The black curve corresponds to the central values of SM, while the red and blue correspond to C8′ = −2.0 and 4.0, respectively. The black curve corresponds to the central SM values, while the red and blue correspond to C9′ = −3.0 and 1.0, respectively.
Parametrizations of CKM matrix
Now we want to find out the number of independent parameters needed to parametrize the CKM matrix. However, there are N2 limits arising from the unity condition of the CKM matrix, such as V†V =V†V = 1, and the (2N−1) number of phases can be absorbed by redefinitions of the quark field.
The Unitarity Triangle (UT) of the CKM Matrix
It provides us with the unitarity triangle which has a very transparent geometric representation of the structure of the CKM matrix and also enables us to find some analytical results.
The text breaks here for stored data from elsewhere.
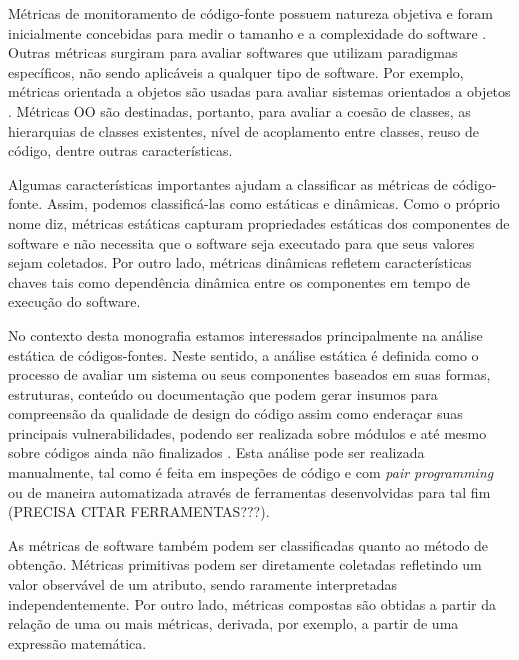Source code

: Métricas de monitoramento de código-fonte possuem natureza objetiva e foram inicialmente concebidas para medir o tamanho e a complexidade do software \cite{henry1984kafura}\cite{troy1981zweben}\cite{yau1985zweben}. Outras métricas surgiram para avaliar softwares que utilizam paradigmas específicos, não sendo aplicáveis a qualquer tipo de software. Por exemplo, métricas orientada a objetos são usadas para avaliar sistemas orientados a objetos \cite{systa2000}. Métricas OO são destinadas, portanto, para avaliar a coesão de classes, as hierarquias de classes existentes, nível de acoplamento entre classes, reuso de código, dentre outras características.

%

Algumas características importantes ajudam a classificar as métricas de código-fonte. Assim, podemos classificá-las como estáticas e dinâmicas. Como o próprio nome diz, métricas estáticas capturam propriedades estáticas dos componentes de software e não necessita que o software seja executado para que seus valores sejam coletados. Por outro lado, métricas dinâmicas refletem características chaves tais como dependência dinâmica entre os componentes em tempo de execução do software.

%

No contexto desta monografia estamos interessados principalmente na análise estática de códigos-fontes. Neste sentido, a análise estática é definida como o processo de avaliar um sistema ou seus componentes baseados em suas formas, estruturas, conteúdo ou documentação que podem gerar insumos para compreensão da qualidade de design do código assim como enderaçar suas principais vulnerabilidades, podendo ser realizada sobre módulos e até mesmo sobre códigos ainda não finalizados \cite{black2009}. Esta análise pode ser realizada manualmente, tal como é feita em inspeções de código e com \emph{pair programming} ou de maneira automatizada através de ferramentas desenvolvidas para tal fim (PRECISA CITAR FERRAMENTAS???). 

%

As métricas de software também podem ser classificadas quanto ao método de obtenção. Métricas primitivas podem ser diretamente coletadas refletindo um valor observável de um atributo, sendo raramente interpretadas independentemente. Por outro lado, métricas compostas são obtidas a partir da relação de uma ou mais métricas, derivada, por exemplo, a partir de uma expressão matemática.

%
We denote the three angles of the triangle of unity as α, β and γ. All six parameters of the triangle of unity, three angles and three sides, are very significant from the point of view of the physics of taste.
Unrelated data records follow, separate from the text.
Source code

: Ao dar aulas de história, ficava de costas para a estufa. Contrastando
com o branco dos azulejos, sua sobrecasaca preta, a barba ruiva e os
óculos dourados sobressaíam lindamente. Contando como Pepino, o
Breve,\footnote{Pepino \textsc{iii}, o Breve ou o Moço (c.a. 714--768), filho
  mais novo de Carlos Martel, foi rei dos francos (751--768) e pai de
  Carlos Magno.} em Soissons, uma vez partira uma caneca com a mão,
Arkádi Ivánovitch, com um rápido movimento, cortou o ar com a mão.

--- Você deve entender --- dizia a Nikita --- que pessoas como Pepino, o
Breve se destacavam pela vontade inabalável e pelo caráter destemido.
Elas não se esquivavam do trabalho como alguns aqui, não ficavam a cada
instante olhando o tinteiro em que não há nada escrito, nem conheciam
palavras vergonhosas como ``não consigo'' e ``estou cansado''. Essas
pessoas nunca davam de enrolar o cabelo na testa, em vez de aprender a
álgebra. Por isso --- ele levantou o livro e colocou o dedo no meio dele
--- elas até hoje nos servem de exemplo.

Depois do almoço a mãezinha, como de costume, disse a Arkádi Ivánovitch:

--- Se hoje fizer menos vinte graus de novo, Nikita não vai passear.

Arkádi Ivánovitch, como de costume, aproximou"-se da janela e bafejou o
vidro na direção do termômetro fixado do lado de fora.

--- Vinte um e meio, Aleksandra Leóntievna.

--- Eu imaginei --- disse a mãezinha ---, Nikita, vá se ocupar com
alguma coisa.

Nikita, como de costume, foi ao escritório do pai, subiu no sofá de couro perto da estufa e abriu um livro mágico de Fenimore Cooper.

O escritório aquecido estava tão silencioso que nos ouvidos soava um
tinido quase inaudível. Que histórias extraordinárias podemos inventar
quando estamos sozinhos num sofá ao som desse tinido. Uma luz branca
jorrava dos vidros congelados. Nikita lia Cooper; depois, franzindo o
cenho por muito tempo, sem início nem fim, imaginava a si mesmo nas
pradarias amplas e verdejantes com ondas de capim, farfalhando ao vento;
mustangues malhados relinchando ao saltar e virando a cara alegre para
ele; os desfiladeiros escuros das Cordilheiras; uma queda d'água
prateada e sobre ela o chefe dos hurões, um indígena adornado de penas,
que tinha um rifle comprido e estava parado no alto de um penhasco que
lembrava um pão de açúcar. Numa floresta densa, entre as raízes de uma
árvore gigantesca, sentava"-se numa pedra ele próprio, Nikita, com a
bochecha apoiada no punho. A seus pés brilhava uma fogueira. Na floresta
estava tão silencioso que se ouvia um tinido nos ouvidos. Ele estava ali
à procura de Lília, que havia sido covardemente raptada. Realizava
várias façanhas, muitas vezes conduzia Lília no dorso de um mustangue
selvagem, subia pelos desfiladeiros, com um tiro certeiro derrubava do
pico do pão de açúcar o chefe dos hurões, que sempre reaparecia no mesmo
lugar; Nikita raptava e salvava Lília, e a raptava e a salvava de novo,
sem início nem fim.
The significance of discrete symmetries
The third source of CP violations is in the lepton sector and is described by the Pontecorvo-Maki-Nakagawa-Sakata (PMNS) matrix. It is expected that new sources of CP violation will be found in the future that can resolve the whole matter-antimatter asymmetry.
Flavour Changing Neutral Currents
The first of these is the complex phase of the Cabibbo-Kobayashi-Maskawa (CKM) matrix [4] in the quark sector. There may also be a CP violation in the strong interaction, but the inability to observe the neutron's electric dipole moment in experiments suggests that any CP violation in the strong sector is also very small to provide the necessary CP violation in the explain the early universe.
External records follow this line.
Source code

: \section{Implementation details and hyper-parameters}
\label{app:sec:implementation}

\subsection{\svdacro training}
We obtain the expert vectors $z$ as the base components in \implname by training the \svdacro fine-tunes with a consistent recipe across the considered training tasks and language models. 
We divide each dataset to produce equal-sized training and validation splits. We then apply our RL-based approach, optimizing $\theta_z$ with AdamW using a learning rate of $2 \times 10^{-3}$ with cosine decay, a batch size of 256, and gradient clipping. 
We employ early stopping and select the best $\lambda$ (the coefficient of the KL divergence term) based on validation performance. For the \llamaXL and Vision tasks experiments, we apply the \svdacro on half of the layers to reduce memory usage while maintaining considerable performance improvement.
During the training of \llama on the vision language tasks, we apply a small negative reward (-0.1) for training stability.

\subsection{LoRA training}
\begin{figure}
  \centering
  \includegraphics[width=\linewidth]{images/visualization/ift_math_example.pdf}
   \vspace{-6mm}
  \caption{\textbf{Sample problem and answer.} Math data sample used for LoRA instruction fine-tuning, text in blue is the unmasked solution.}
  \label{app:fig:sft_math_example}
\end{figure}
Motivation for studying B Decays
Theory is used to convert experimental data to contours in the ρ−η plane, where semileptonicb→ulνl,clνldecays andBd,s-Bd,smixing allow us to determine the UT sidesRu≡VVudcdVVubcb. The two groups CKM-fitter [16] and UT-fit [17] worked on global analysis to convert the experimental data into contours in the ¯ρ−η¯plane.
Basic Formalism of the CP Phenomenology in the B meson decays
Neutral Meson Mixing
The sides and angles of the unit triangle can be determined from the study of B decay. Under the Wigner Weisskopf formalism [19, 20], the time evolution of the state vector can be expressed as, .
CP violating observables
CP Violation in B meson system
CP violation in mixing the decay with or without mixing, which is due to decay in flavor-blind final states common to both states, i.e.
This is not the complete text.